● Aim of the exercise
In the records, each line holding "them" must be reported.

(Information supplied)

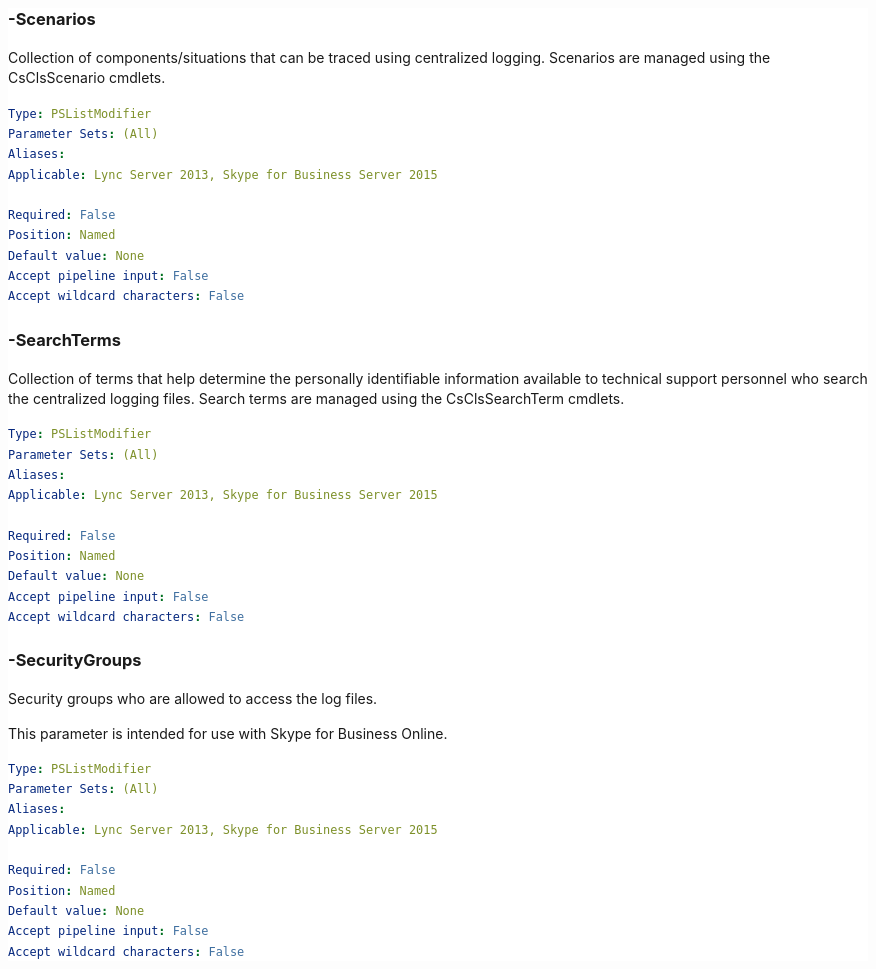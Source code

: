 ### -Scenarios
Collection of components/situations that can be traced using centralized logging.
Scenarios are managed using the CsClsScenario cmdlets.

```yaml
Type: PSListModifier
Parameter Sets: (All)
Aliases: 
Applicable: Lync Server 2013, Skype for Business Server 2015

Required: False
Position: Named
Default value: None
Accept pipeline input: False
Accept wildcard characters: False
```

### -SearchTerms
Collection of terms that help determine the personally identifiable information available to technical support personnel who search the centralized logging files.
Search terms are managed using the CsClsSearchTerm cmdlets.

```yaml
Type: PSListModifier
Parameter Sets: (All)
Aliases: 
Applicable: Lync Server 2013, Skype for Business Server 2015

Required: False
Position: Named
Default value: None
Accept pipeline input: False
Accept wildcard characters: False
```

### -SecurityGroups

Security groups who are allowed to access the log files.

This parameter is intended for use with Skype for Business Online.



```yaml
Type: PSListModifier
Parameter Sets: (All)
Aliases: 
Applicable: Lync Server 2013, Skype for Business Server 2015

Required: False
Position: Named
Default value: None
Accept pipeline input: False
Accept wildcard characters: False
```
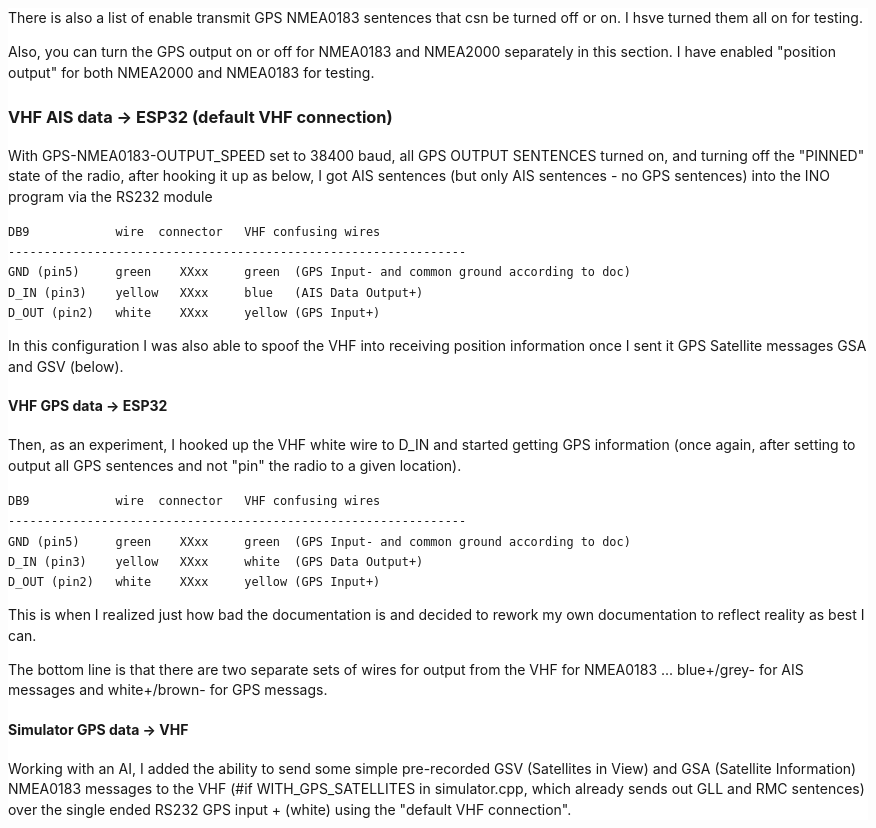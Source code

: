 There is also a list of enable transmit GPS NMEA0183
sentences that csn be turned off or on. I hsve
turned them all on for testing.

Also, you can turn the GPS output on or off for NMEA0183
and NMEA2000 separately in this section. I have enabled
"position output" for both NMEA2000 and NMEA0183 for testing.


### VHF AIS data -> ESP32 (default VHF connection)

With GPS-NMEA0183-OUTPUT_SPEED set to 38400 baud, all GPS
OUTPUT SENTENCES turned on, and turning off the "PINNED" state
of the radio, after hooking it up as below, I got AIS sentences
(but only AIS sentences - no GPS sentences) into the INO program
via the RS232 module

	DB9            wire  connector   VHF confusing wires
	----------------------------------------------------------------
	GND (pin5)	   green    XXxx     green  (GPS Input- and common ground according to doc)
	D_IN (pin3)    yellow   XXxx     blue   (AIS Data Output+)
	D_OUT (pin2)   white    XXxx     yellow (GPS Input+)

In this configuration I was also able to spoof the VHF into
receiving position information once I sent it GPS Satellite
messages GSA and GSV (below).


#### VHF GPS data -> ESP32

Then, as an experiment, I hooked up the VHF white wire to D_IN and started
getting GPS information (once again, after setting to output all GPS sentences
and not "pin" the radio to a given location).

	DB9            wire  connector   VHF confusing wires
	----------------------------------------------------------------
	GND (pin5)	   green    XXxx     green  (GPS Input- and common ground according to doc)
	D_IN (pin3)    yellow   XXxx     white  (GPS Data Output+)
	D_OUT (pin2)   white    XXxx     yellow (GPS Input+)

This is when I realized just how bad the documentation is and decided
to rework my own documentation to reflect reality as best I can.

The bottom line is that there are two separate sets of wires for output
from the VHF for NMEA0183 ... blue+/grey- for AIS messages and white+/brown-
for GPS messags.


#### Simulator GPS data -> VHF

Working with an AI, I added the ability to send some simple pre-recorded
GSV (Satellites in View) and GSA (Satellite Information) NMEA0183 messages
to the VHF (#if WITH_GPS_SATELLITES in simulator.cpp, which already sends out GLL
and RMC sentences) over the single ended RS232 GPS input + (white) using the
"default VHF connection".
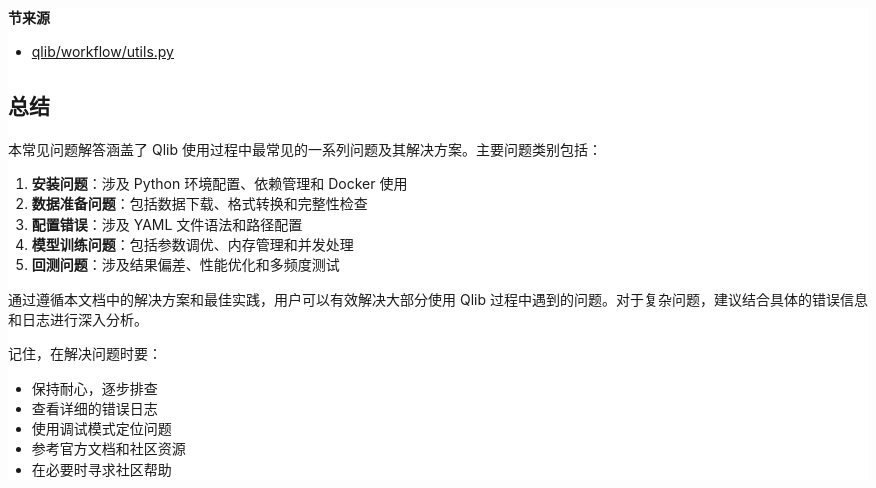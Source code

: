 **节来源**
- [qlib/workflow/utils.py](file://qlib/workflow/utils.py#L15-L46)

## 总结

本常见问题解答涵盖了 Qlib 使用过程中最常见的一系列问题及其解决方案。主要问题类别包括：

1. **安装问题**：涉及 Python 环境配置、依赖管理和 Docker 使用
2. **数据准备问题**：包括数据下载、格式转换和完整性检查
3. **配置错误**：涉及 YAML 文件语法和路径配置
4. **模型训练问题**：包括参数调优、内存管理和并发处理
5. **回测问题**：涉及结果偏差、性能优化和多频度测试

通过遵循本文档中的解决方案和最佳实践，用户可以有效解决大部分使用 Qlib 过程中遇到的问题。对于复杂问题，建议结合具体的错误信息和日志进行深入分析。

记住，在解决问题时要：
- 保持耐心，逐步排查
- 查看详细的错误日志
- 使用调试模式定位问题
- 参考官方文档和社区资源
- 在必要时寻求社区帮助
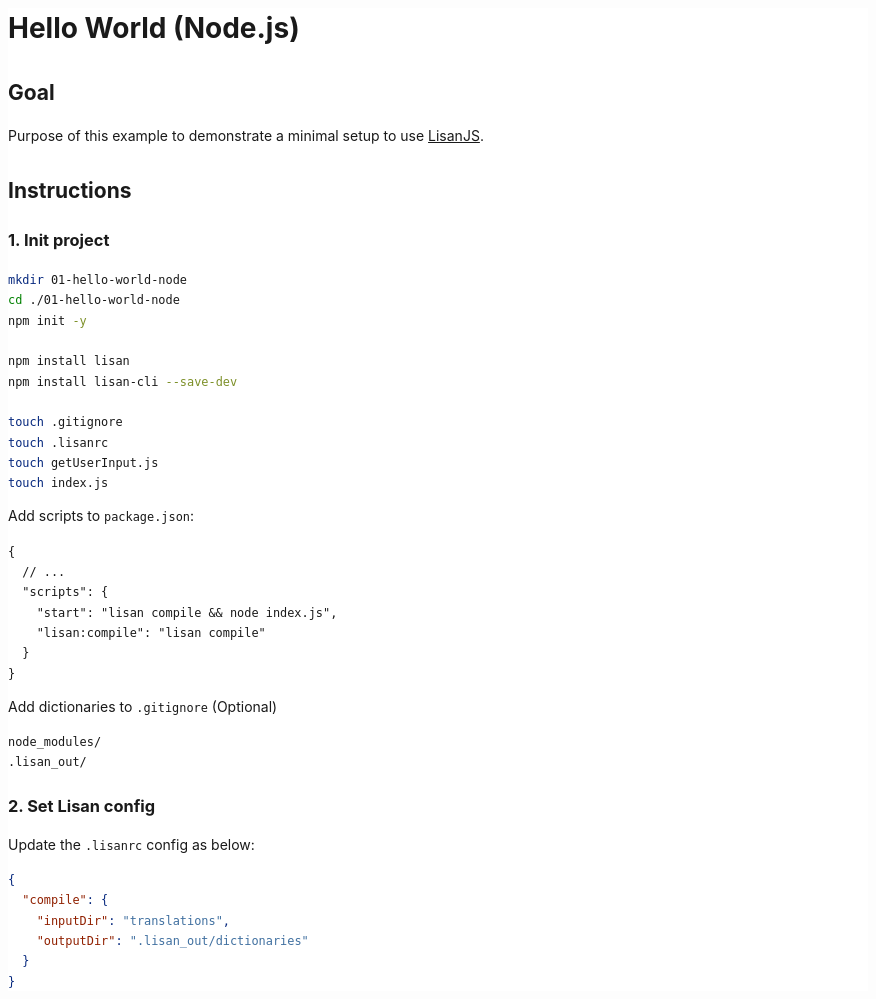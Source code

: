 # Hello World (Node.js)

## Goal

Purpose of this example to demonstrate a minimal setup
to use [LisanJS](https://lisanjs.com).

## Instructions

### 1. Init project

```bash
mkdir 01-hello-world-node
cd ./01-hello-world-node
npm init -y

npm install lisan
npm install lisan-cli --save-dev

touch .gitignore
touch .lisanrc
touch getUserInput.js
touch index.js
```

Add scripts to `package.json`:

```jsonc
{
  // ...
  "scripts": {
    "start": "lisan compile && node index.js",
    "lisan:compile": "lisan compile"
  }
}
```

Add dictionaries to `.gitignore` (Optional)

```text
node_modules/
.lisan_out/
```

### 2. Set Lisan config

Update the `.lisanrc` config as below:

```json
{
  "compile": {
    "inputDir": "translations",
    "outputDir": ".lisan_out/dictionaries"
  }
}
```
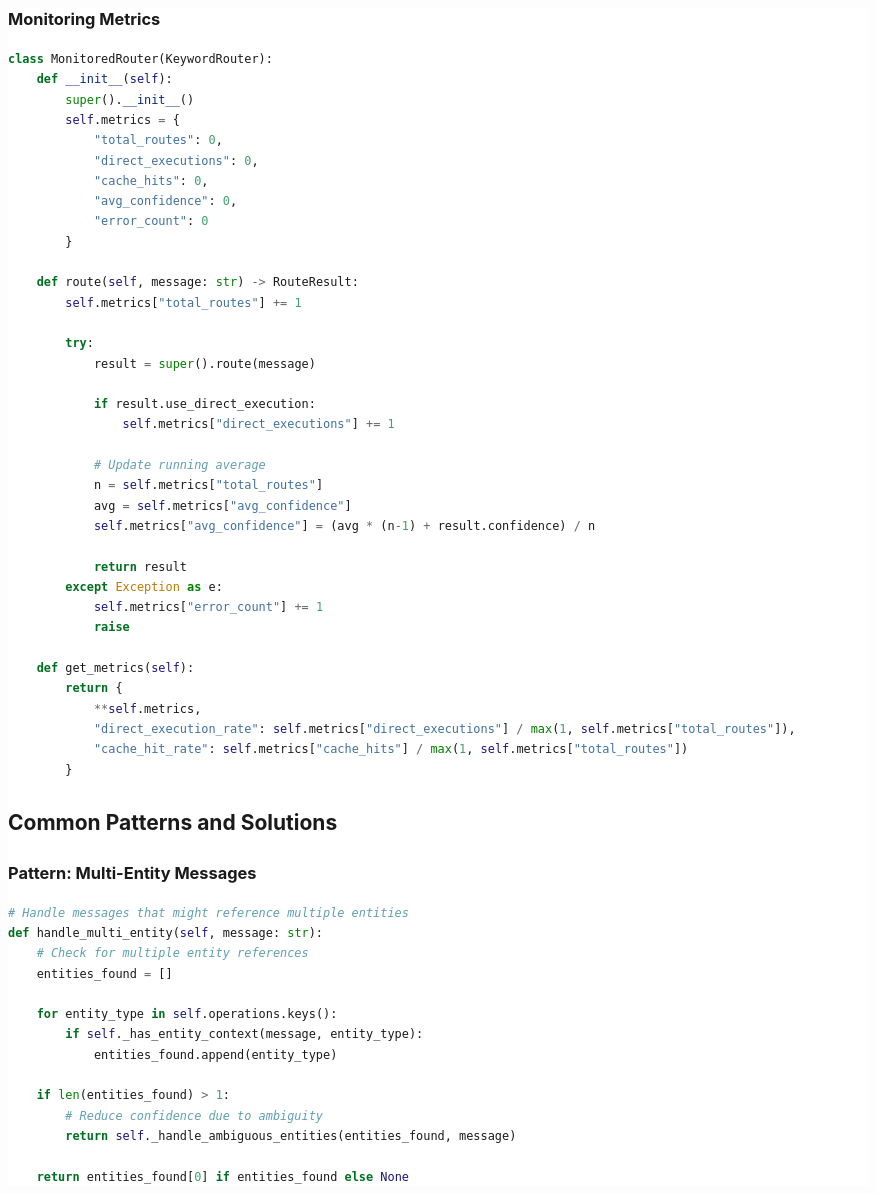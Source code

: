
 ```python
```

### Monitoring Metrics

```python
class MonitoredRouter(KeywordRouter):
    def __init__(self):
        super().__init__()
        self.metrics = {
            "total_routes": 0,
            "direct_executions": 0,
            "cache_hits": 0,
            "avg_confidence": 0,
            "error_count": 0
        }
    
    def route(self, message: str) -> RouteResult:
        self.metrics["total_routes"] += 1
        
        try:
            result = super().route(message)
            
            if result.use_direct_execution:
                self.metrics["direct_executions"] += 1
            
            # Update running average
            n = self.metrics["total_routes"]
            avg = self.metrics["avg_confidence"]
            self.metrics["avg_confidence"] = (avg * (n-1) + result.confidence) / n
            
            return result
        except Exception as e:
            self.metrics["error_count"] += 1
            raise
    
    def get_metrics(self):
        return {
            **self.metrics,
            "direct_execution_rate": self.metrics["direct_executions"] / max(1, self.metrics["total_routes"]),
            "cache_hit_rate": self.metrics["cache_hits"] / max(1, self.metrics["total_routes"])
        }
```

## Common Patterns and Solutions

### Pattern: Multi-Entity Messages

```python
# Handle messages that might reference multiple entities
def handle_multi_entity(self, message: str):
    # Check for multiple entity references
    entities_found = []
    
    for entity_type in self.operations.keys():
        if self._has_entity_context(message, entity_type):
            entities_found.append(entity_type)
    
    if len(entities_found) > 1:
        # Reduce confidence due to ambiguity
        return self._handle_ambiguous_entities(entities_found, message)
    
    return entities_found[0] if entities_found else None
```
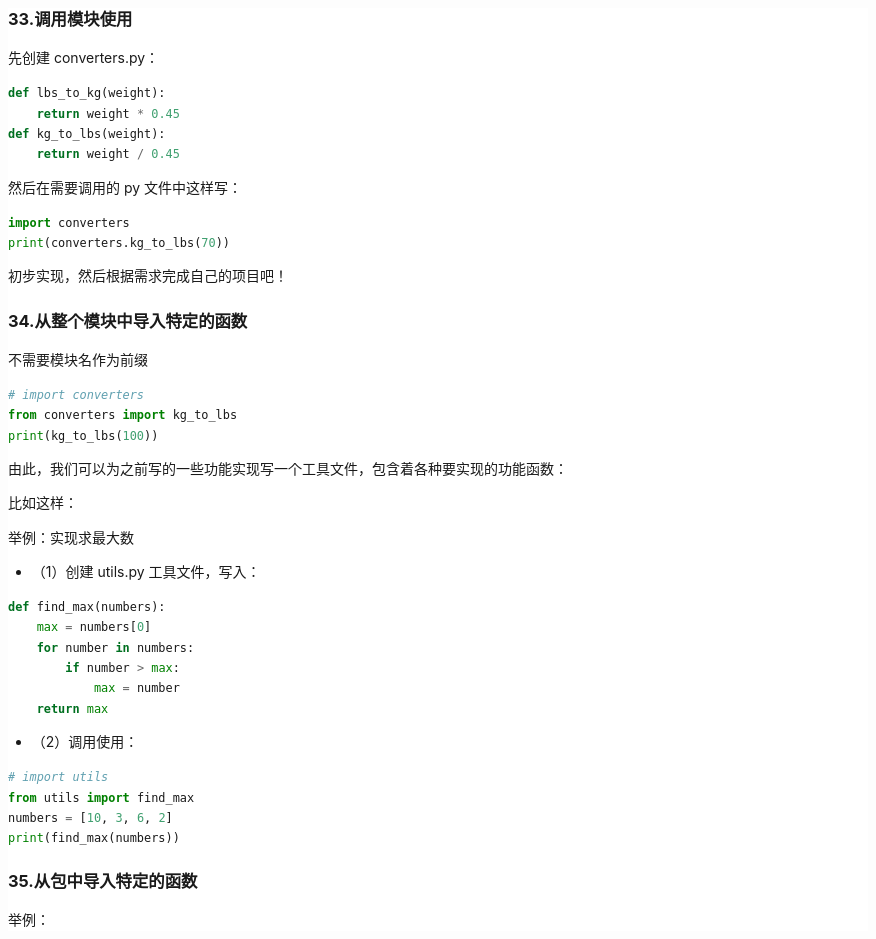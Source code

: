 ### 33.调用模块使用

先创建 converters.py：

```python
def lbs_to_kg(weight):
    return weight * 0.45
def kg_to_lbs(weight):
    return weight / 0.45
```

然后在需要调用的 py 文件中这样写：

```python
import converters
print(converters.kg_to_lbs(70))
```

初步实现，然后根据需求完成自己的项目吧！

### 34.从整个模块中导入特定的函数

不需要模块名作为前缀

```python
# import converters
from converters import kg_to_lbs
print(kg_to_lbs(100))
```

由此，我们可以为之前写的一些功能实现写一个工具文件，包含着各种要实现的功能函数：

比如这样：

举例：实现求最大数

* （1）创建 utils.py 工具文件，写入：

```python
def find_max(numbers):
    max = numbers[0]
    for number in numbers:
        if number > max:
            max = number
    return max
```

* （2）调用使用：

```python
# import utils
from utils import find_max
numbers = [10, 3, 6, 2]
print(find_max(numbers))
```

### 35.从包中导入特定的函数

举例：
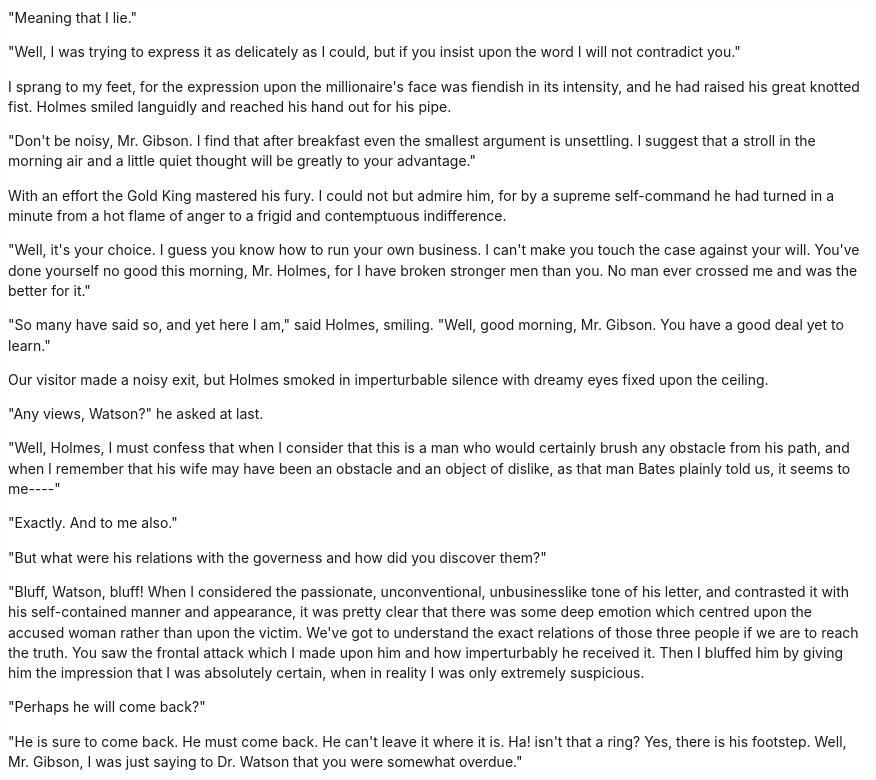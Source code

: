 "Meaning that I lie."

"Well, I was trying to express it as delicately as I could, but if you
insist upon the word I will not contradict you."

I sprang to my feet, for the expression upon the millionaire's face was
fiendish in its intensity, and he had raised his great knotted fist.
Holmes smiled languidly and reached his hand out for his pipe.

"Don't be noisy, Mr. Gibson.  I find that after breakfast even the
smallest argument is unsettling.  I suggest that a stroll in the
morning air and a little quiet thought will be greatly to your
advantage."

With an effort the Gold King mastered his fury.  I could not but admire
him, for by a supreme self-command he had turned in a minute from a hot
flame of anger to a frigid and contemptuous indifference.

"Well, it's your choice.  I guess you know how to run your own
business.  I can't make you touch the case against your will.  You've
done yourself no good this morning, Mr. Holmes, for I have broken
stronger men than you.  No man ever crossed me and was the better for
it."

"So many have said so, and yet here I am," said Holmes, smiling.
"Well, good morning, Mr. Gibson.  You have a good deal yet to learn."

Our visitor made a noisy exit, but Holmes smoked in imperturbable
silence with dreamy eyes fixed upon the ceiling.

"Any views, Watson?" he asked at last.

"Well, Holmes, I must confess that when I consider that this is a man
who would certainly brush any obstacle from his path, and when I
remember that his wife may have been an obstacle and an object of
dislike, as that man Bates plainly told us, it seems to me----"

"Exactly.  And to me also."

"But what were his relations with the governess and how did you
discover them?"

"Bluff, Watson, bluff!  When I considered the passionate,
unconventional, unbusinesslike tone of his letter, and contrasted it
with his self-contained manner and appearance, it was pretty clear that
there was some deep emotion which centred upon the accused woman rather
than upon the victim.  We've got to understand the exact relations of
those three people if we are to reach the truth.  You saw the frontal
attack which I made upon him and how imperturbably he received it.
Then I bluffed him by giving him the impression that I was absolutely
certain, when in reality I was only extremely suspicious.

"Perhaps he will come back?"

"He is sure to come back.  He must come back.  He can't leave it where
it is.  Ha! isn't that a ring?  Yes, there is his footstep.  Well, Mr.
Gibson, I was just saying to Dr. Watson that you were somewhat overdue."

(End Information supplied)

● Response to this task
turned them all on for testing.
discover them?"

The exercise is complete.